[Collected data]
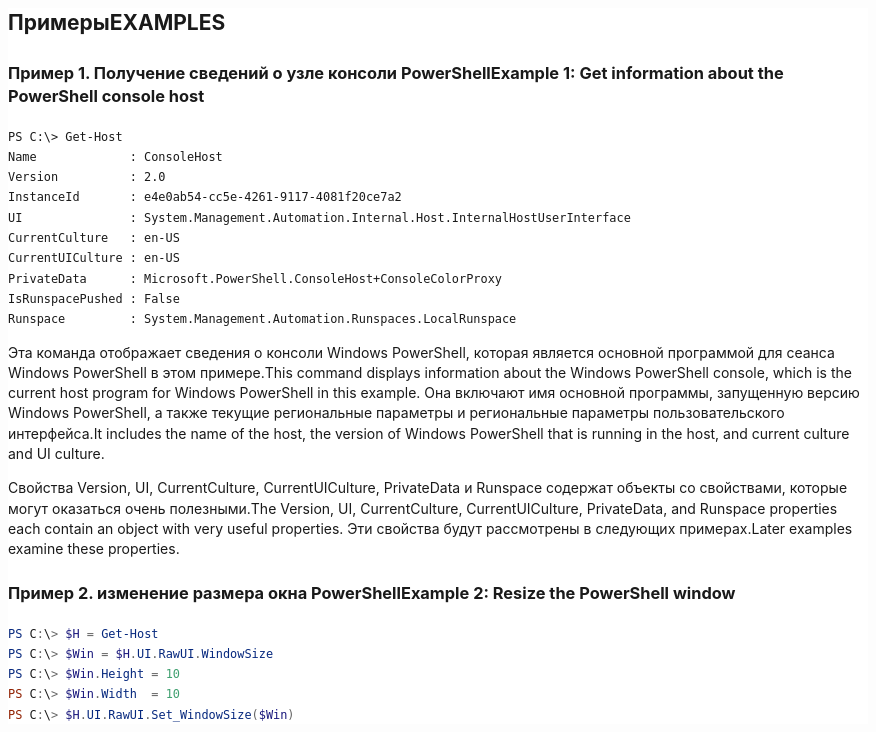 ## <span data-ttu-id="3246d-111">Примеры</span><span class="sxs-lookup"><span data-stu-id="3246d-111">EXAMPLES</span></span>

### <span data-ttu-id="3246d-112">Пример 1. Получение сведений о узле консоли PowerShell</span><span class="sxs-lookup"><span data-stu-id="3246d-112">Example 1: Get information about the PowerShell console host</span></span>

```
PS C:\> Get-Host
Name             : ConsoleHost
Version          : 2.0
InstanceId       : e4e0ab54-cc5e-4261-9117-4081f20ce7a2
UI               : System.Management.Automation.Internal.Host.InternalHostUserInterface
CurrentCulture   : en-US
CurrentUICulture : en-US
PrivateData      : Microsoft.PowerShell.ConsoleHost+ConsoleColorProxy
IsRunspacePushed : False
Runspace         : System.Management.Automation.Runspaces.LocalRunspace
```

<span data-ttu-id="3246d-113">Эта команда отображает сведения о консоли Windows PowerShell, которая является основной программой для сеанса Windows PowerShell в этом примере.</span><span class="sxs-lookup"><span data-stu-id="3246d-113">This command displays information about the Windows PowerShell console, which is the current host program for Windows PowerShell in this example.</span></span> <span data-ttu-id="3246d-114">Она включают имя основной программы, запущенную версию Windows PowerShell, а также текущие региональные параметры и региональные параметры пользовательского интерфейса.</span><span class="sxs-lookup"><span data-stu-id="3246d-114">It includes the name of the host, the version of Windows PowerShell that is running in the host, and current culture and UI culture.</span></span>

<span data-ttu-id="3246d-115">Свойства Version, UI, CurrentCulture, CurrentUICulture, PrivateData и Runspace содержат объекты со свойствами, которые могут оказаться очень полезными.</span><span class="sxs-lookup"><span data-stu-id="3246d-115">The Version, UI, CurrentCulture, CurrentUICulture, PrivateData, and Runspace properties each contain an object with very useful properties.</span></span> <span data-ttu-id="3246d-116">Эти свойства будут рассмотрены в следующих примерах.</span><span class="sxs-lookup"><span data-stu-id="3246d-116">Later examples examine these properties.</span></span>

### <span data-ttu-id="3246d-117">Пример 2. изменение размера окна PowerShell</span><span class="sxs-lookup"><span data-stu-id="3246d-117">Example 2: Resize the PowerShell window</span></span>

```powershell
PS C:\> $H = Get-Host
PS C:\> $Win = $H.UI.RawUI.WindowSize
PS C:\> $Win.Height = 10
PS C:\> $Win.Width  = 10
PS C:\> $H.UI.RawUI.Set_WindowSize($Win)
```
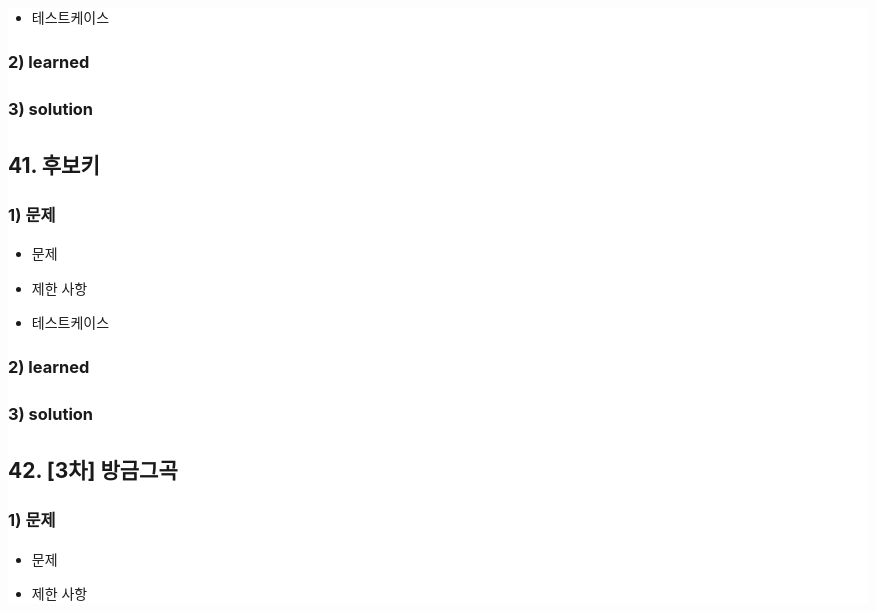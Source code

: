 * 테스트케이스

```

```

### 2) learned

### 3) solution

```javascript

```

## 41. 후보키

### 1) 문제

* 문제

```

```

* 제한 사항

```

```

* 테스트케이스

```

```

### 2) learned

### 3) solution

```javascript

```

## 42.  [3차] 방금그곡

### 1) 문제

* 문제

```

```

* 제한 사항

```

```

◆ Task to complete ◆
The answer must be the data above, repeated exactly, with no pictures.

◆ Exercise response ◆
 ## <span data-ttu-id="3246d-111">Примеры</span><span class="sxs-lookup"><span data-stu-id="3246d-111">EXAMPLES</span></span>

### <span data-ttu-id="3246d-112">Пример 1. Получение сведений о узле консоли PowerShell</span><span class="sxs-lookup"><span data-stu-id="3246d-112">Example 1: Get information about the PowerShell console host</span></span>

```
PS C:\> Get-Host
Name             : ConsoleHost
Version          : 2.0
InstanceId       : e4e0ab54-cc5e-4261-9117-4081f20ce7a2
UI               : System.Management.Automation.Internal.Host.InternalHostUserInterface
CurrentCulture   : en-US
CurrentUICulture : en-US
PrivateData      : Microsoft.PowerShell.ConsoleHost+ConsoleColorProxy
IsRunspacePushed : False
Runspace         : System.Management.Automation.Runspaces.LocalRunspace
```

<span data-ttu-id="3246d-113">Эта команда отображает сведения о консоли Windows PowerShell, которая является основной программой для сеанса Windows PowerShell в этом примере.</span><span class="sxs-lookup"><span data-stu-id="3246d-113">This command displays information about the Windows PowerShell console, which is the current host program for Windows PowerShell in this example.</span></span> <span data-ttu-id="3246d-114">Она включают имя основной программы, запущенную версию Windows PowerShell, а также текущие региональные параметры и региональные параметры пользовательского интерфейса.</span><span class="sxs-lookup"><span data-stu-id="3246d-114">It includes the name of the host, the version of Windows PowerShell that is running in the host, and current culture and UI culture.</span></span>

<span data-ttu-id="3246d-115">Свойства Version, UI, CurrentCulture, CurrentUICulture, PrivateData и Runspace содержат объекты со свойствами, которые могут оказаться очень полезными.</span><span class="sxs-lookup"><span data-stu-id="3246d-115">The Version, UI, CurrentCulture, CurrentUICulture, PrivateData, and Runspace properties each contain an object with very useful properties.</span></span> <span data-ttu-id="3246d-116">Эти свойства будут рассмотрены в следующих примерах.</span><span class="sxs-lookup"><span data-stu-id="3246d-116">Later examples examine these properties.</span></span>

### <span data-ttu-id="3246d-117">Пример 2. изменение размера окна PowerShell</span><span class="sxs-lookup"><span data-stu-id="3246d-117">Example 2: Resize the PowerShell window</span></span>

```powershell
PS C:\> $H = Get-Host
PS C:\> $Win = $H.UI.RawUI.WindowSize
PS C:\> $Win.Height = 10
PS C:\> $Win.Width  = 10
PS C:\> $H.UI.RawUI.Set_WindowSize($Win)
```
Source code

: * 테스트케이스

```

```

### 2) learned

### 3) solution

```javascript

```

## 41. 후보키

### 1) 문제

* 문제

```

```

* 제한 사항

```

```

* 테스트케이스

```

```

### 2) learned

### 3) solution

```javascript

```

## 42.  [3차] 방금그곡

### 1) 문제

* 문제

```

```

* 제한 사항

```

```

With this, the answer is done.